### THE PROBLEM
Filter the listing below, keeping only the lines with the word "sudo".

══ EXTRACTED ENTRIES ══

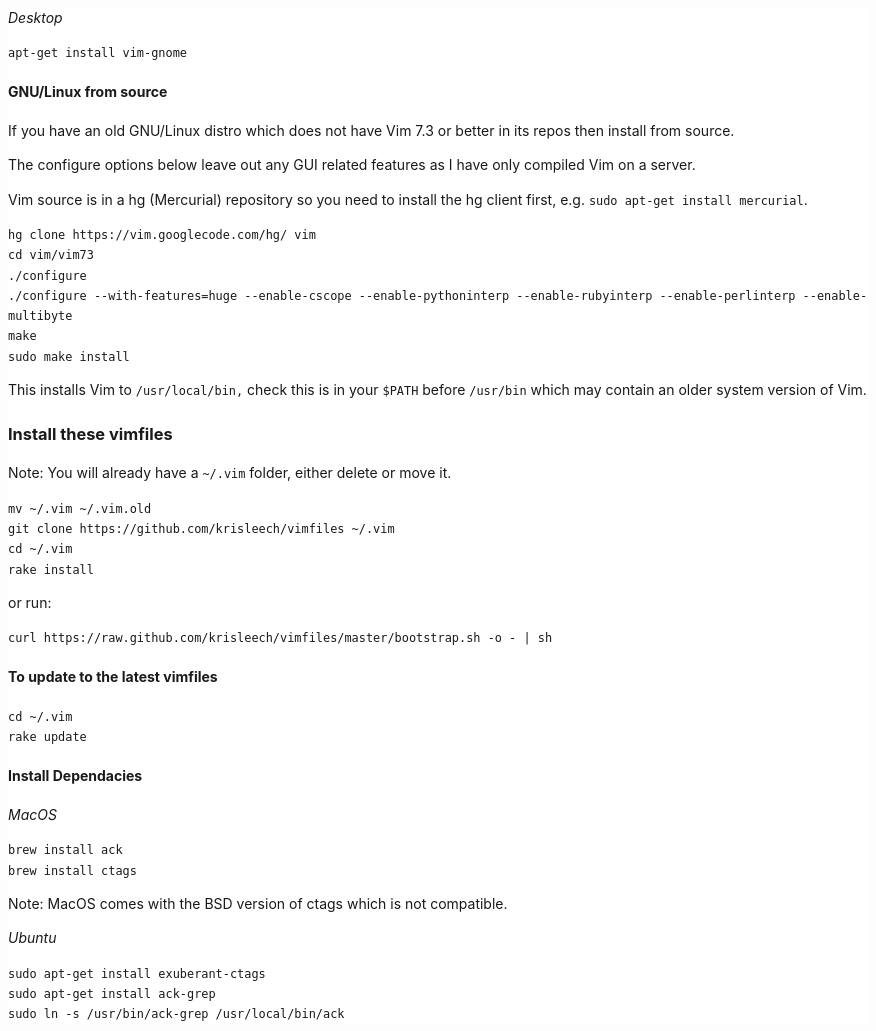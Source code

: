*Desktop*

    apt-get install vim-gnome

#### GNU/Linux from source

If you have an old GNU/Linux distro which does not have Vim 7.3 or better in its repos then install from source.

The configure options below leave out any GUI related features as I have only compiled Vim on a server.

Vim source is in a hg (Mercurial) repository so you need to install the hg
client first, e.g.  `sudo apt-get install mercurial`.

    hg clone https://vim.googlecode.com/hg/ vim
    cd vim/vim73
    ./configure
    ./configure --with-features=huge --enable-cscope --enable-pythoninterp --enable-rubyinterp --enable-perlinterp --enable-multibyte
    make
    sudo make install

This installs Vim to `/usr/local/bin,` check this is in your `$PATH` before `/usr/bin` which may contain an older system version of Vim.

### Install these vimfiles

Note: You will already have a `~/.vim` folder, either delete or move it.

    mv ~/.vim ~/.vim.old
    git clone https://github.com/krisleech/vimfiles ~/.vim
    cd ~/.vim
    rake install

or run:

    curl https://raw.github.com/krisleech/vimfiles/master/bootstrap.sh -o - | sh

#### To update to the latest vimfiles

    cd ~/.vim
    rake update

#### Install Dependacies

*MacOS*

    brew install ack
    brew install ctags

Note: MacOS comes with the BSD version of ctags which is not compatible.

*Ubuntu*

    sudo apt-get install exuberant-ctags
    sudo apt-get install ack-grep
    sudo ln -s /usr/bin/ack-grep /usr/local/bin/ack
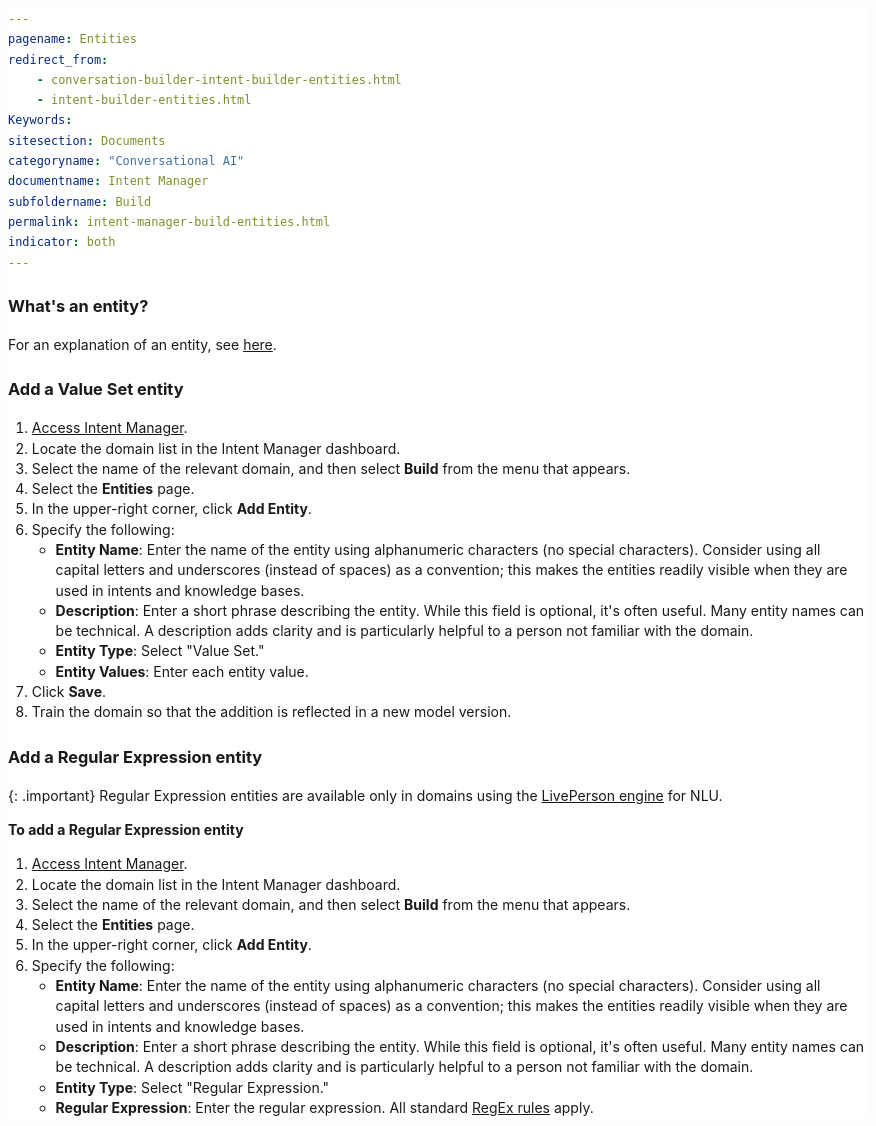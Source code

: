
 ```yaml
---
pagename: Entities
redirect_from:
    - conversation-builder-intent-builder-entities.html
    - intent-builder-entities.html
Keywords:
sitesection: Documents
categoryname: "Conversational AI"
documentname: Intent Manager
subfoldername: Build
permalink: intent-manager-build-entities.html
indicator: both
---
```


### What's an entity?

For an explanation of an entity, see [here](intent-manager-key-terms-concepts.html#entities).

### Add a Value Set entity

1. [Access Intent Manager](intent-manager-overview.html#access-intent-manager).
2. Locate the domain list in the Intent Manager dashboard.
3. Select the name of the relevant domain, and then select **Build** from the menu that appears.
4. Select the **Entities** page.
5. In the upper-right corner, click **Add Entity**.
6. Specify the following:
    * **Entity Name**: Enter the name of the entity using alphanumeric characters (no special characters). Consider using all capital letters and underscores (instead of spaces) as a convention; this makes the entities readily visible when they are used in intents and knowledge bases.
    * **Description**: Enter a short phrase describing the entity. While this field is optional, it's often useful. Many entity names can be technical. A description adds clarity and is particularly helpful to a person not familiar with the domain.
    * **Entity Type**: Select "Value Set."
    * **Entity Values**: Enter each entity value.
7. Click **Save**.
8. Train the domain so that the addition is reflected in a new model version.

### Add a Regular Expression entity

{: .important}
Regular Expression entities are available only in domains using the [LivePerson engine](intent-manager-natural-language-understanding-liveperson-nlu-engine.html#liveperson-nlu-engine) for NLU.

**To add a Regular Expression entity**

1. [Access Intent Manager](intent-manager-overview.html#access-intent-manager).
2. Locate the domain list in the Intent Manager dashboard.
3. Select the name of the relevant domain, and then select **Build** from the menu that appears.
4. Select the **Entities** page.
5. In the upper-right corner, click **Add Entity**.
6. Specify the following:
    * **Entity Name**: Enter the name of the entity using alphanumeric characters (no special characters). Consider using all capital letters and underscores (instead of spaces) as a convention; this makes the entities readily visible when they are used in intents and knowledge bases.
    * **Description**: Enter a short phrase describing the entity. While this field is optional, it's often useful. Many entity names can be technical. A description adds clarity and is particularly helpful to a person not familiar with the domain.
    * **Entity Type**: Select "Regular Expression."
    * **Regular Expression**: Enter the regular expression. All standard [RegEx rules](https://regex101.com/) apply.
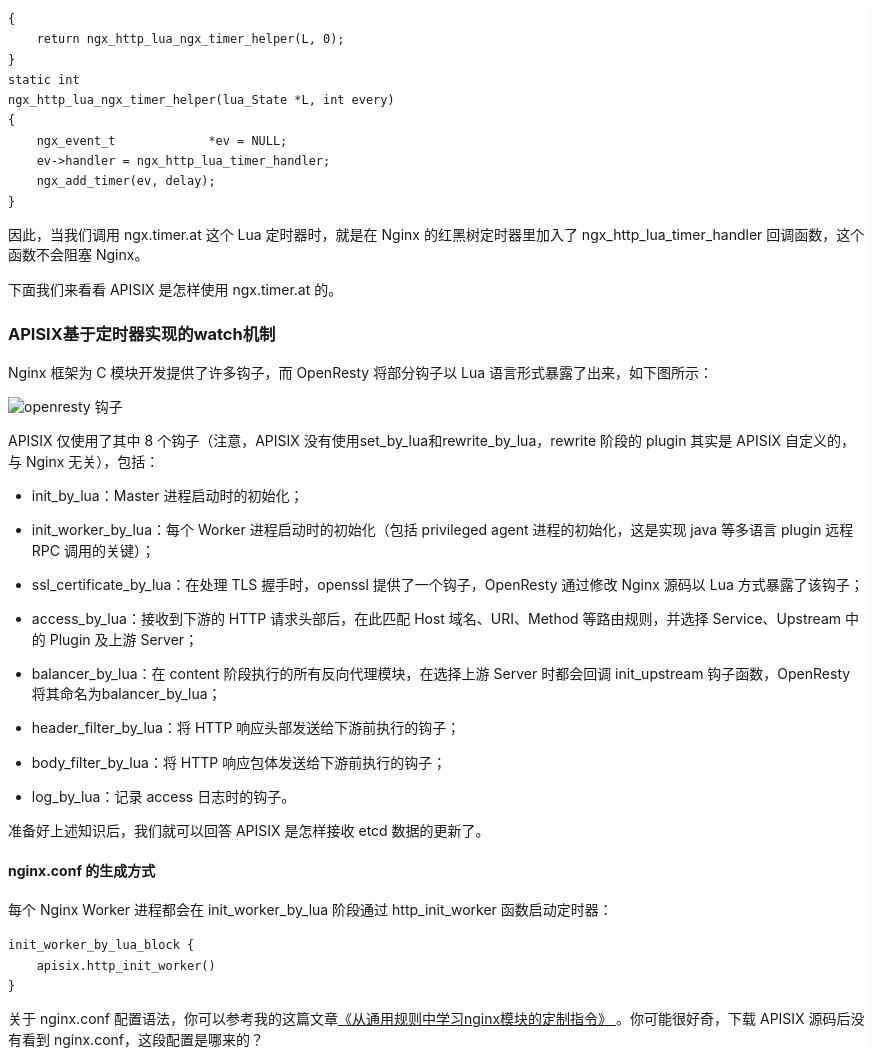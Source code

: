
 ```
{
    return ngx_http_lua_ngx_timer_helper(L, 0);
}
static int
ngx_http_lua_ngx_timer_helper(lua_State *L, int every)
{
    ngx_event_t             *ev = NULL;
    ev->handler = ngx_http_lua_timer_handler;
    ngx_add_timer(ev, delay);
}
```

因此，当我们调用 ngx.timer.at 这个 Lua 定时器时，就是在 Nginx 的红黑树定时器里加入了 ngx\_http\_lua\_timer\_handler 回调函数，这个函数不会阻塞 Nginx。

下面我们来看看 APISIX 是怎样使用 ngx.timer.at 的。

### APISIX基于定时器实现的watch机制

Nginx 框架为 C 模块开发提供了许多钩子，而 OpenResty 将部分钩子以 Lua 语言形式暴露了出来，如下图所示：

![openresty 钩子](https://static.apiseven.com/202108/1631090573361-b542e165-27dd-4b77-8c93-655ebe6bed0f.png)

APISIX 仅使用了其中 8 个钩子（注意，APISIX 没有使用set\_by\_lua和rewrite\_by\_lua，rewrite 阶段的 plugin 其实是 APISIX 自定义的，与 Nginx 无关），包括：

- init\_by\_lua：Master 进程启动时的初始化；
  
- init\_worker\_by\_lua：每个 Worker 进程启动时的初始化（包括 privileged agent 进程的初始化，这是实现 java 等多语言 plugin 远程 RPC 调用的关键）；
  
- ssl\_certificate\_by\_lua：在处理 TLS 握手时，openssl 提供了一个钩子，OpenResty 通过修改 Nginx 源码以 Lua 方式暴露了该钩子；
  
- access\_by\_lua：接收到下游的 HTTP 请求头部后，在此匹配 Host 域名、URI、Method 等路由规则，并选择 Service、Upstream 中的 Plugin 及上游 Server；
  
- balancer\_by\_lua：在 content 阶段执行的所有反向代理模块，在选择上游 Server 时都会回调 init\_upstream 钩子函数，OpenResty 将其命名为balancer\_by\_lua；
  
- header\_filter\_by\_lua：将 HTTP 响应头部发送给下游前执行的钩子；
  
- body\_filter\_by\_lua：将 HTTP 响应包体发送给下游前执行的钩子；
  
- log\_by\_lua：记录 access 日志时的钩子。

准备好上述知识后，我们就可以回答 APISIX 是怎样接收 etcd 数据的更新了。

#### nginx.conf 的生成方式

每个 Nginx Worker 进程都会在 init\_worker\_by\_lua 阶段通过 http\_init\_worker 函数启动定时器：

```
init_worker_by_lua_block {
    apisix.http_init_worker()
}
```

关于 nginx.conf 配置语法，你可以参考我的这篇文章[《从通用规则中学习nginx模块的定制指令》 ](https://www.taohui.pub/2020/12/23/nginx/从通用规则中学习nginx模块的定制指令/)。你可能很好奇，下载 APISIX 源码后没有看到 nginx.conf，这段配置是哪来的？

═══

### YOUR SOLUTION
client first, e.g.  `sudo apt-get install mercurial`.
    sudo make install
    sudo apt-get install exuberant-ctags
    sudo apt-get install ack-grep
    sudo ln -s /usr/bin/ack-grep /usr/local/bin/ack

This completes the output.